Луи Даву не пришлось бродить по зимним лесам, прорываясь к своим, но он тоже был глубоко удручен ужасным для французов итогом кампании. В горячке бегства из России он бросил даже свой маршальский жезл, позже попавший в экспозицию Государственного исторического музея в Москве. Даву раздражало командование нелюбимого им Мюрата, который действительно чувствовал себя крайне неуверенно в роли военного вождя. На всю эту напряженность и наложилось шокирующее известие о Тауроггенской конвенции. На военном совете в Гумбиннене произошел эмоциональный взрыв: Даву обозвал Мюрата клоуном от кавалерии, тот тоже не остался в долгу. Все закончилось тем, что король Неаполитанский отдал приказ уходить на Вислу, передал командование Евгению Богарне и, покинув Кенигсберг, двинулся в Италию, давая таким образом понять, что дальнейшие боевые действия его совершенно не касаются. Могущество французов зримо таяло.
На фоне склок командования поредевшие силы Макдональда отступали к Кенигсбергу. В Лабиау, нынешнем Полесске, маршал оставил бригаду генерала Жильбера Башелю, которой была поставлена задача прикрывать отход французов. 3 января сюда же подошел отряд под командованием генерал-майора Дмитрия Дмитриевича Шепелева, в который влились и войска Дибича. Развернулось жаркое девятичасовое сражение. В конце концов противника удалось обойти с флангов, и французы, а точнее, вестфальцы и поляки, составлявшие костяк бригады, спешно бежали, потеряв пятьсот человек пленными и триста убитыми. Передовые отряды Шепелева гнали их до Кенигсберга и вечером 4 января вступили в бой уже под стенами города. Они опрокинули неприятельские форпосты и ворвались в столицу Восточной Пруссии. Внезапная атака шепелевцев вызвала сущий переполох в рядах французов и сорвала спокойную эвакуацию: неприятели покинули город в состоянии, близком к панике, побросав орудия, обозы и раненых.
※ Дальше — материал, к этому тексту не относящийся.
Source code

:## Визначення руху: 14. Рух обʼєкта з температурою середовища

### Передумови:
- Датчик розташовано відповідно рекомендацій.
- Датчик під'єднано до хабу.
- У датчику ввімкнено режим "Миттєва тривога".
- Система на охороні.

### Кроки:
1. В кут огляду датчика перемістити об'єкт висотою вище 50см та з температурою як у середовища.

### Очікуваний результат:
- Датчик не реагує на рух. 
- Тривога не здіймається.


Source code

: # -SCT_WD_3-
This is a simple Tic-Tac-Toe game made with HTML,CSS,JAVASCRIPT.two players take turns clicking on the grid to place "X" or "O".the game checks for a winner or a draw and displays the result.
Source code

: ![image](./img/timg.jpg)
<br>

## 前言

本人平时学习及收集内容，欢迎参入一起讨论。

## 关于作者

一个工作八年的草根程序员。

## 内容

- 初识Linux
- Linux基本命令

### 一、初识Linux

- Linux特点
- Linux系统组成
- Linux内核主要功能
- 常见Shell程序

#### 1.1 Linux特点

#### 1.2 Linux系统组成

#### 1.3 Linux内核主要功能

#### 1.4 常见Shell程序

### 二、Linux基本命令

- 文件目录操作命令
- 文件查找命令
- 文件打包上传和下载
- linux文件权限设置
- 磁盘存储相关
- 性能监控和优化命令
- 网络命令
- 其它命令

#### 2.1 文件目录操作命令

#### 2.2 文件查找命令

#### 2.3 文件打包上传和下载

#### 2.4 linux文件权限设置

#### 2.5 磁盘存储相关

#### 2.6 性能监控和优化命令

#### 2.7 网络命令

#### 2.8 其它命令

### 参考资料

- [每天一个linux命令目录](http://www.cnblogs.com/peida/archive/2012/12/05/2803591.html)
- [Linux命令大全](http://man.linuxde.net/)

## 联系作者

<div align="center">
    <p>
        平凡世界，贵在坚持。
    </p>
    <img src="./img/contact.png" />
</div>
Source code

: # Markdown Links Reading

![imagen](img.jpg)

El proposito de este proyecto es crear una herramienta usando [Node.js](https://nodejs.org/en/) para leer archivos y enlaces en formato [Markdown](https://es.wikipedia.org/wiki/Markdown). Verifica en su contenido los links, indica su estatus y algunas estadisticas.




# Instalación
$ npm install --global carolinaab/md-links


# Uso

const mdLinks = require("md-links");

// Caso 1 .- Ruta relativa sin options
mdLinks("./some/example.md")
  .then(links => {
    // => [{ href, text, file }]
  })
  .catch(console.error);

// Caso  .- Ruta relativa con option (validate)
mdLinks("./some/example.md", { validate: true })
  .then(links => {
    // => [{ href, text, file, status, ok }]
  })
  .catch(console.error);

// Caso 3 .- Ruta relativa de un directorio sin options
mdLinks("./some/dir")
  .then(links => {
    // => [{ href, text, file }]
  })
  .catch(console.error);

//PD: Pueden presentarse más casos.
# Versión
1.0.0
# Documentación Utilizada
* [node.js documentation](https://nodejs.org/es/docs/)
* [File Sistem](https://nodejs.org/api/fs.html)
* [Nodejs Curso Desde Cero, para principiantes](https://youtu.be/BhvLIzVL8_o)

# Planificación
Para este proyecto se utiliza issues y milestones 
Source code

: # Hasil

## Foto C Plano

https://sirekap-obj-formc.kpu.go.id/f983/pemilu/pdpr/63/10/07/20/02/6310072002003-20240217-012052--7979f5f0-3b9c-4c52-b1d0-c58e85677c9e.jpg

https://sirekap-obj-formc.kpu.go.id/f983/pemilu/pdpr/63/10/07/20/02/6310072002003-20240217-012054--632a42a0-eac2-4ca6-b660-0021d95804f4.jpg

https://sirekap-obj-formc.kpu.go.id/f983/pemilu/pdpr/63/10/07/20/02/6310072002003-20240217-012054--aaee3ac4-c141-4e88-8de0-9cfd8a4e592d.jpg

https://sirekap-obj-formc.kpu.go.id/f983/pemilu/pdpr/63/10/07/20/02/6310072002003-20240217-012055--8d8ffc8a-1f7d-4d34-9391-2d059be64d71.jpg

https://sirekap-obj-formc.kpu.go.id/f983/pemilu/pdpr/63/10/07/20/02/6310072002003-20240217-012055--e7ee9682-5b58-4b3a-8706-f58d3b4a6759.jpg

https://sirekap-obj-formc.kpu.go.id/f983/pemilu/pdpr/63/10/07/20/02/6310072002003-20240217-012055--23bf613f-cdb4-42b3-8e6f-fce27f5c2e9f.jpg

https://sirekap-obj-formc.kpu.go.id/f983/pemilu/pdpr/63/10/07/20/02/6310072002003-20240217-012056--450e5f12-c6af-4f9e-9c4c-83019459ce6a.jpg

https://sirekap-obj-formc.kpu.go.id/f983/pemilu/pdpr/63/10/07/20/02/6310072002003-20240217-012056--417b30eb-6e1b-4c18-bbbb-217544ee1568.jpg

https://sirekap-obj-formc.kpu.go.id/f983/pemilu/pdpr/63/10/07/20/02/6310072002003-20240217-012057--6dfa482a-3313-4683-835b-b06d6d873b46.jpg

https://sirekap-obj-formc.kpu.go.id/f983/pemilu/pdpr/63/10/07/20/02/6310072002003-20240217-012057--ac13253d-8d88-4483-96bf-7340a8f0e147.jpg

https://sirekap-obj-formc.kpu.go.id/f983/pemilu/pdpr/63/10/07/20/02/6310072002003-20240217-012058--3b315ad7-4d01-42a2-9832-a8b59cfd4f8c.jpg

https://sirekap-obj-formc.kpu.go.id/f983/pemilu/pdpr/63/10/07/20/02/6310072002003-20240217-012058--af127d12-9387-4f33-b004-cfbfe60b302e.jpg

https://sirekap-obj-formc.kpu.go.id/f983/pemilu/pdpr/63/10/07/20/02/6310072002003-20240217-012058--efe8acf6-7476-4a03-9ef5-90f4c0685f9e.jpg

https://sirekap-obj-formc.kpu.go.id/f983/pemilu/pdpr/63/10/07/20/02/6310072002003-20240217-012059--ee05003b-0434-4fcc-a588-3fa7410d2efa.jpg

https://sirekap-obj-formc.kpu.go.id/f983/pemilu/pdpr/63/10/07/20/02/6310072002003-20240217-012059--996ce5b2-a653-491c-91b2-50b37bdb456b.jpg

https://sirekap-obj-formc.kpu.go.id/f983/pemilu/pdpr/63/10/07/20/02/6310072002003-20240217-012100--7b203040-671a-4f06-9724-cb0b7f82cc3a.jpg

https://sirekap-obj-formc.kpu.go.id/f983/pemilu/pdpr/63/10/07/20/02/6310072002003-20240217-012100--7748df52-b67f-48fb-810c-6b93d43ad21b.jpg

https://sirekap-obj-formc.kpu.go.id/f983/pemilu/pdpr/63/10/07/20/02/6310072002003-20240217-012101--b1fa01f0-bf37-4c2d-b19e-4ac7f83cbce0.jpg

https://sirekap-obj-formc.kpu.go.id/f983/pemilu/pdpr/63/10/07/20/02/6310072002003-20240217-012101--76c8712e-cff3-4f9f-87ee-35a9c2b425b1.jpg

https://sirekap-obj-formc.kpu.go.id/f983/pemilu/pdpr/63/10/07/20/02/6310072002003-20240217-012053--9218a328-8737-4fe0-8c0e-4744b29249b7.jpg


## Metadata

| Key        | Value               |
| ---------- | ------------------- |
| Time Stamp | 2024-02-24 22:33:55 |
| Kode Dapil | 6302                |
Шепелев докладывал Витгенштейну:
«Полковник Ридигер сделал сильный неприятеля натиск и по жаркой перестрелке вогнал его в Кенигсберг, куда и сам на плечах неприятеля вошел. Французские войска вынуждены были, пользуясь ночным временем, поспешно уходить, а с ними равномерно выступил и сам маршал Магдональд. При сей ретираде у неприятеля захвачено два генерала: инспектор кавалерии граф Вавржецкий и бригадный генерал Еверс и до 1000 человек рядовых в плен. Сверх сего они оставили в Кенигсберге до 7000 человек усталых и отставших, утопили 30 пушек с принадлежащими ящиками и снарядами; и значительные магазейны провиантские и комиссариатские достались в руки победителям».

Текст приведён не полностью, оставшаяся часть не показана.